● RECORDS FOR THE TASK:
+++

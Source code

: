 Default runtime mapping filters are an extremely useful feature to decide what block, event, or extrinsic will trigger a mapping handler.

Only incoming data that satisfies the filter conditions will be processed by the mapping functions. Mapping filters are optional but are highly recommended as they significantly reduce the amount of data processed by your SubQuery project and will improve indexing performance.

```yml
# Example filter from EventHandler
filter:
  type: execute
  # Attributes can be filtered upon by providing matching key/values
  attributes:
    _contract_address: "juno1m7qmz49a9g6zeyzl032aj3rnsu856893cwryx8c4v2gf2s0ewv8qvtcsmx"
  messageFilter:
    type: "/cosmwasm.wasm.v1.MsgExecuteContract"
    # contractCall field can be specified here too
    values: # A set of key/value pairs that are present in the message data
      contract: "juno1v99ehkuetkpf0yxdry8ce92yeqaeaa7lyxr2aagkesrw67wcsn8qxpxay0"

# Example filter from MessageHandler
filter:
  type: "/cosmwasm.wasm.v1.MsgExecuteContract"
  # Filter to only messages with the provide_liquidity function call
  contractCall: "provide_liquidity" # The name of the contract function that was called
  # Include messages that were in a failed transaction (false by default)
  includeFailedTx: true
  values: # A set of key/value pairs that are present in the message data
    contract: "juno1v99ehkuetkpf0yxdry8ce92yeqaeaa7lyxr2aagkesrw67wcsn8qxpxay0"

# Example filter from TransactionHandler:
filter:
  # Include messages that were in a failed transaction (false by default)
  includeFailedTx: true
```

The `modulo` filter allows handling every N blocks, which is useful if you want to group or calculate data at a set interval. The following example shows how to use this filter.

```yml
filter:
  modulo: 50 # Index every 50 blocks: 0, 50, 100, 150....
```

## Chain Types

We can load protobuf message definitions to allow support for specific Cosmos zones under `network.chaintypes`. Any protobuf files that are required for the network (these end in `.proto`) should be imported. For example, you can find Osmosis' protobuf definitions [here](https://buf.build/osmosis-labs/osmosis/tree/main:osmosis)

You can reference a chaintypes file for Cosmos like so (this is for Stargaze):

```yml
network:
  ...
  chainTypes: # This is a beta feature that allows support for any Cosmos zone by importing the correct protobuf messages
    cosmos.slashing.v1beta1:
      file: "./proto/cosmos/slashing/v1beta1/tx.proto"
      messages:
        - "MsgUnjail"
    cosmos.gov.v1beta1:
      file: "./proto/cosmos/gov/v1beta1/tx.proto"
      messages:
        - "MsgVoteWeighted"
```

+++

● ACTIVITY: In the entries above, count each line that holds "feature". Give the total and nothing else.

● EXPECTED ANSWER: 2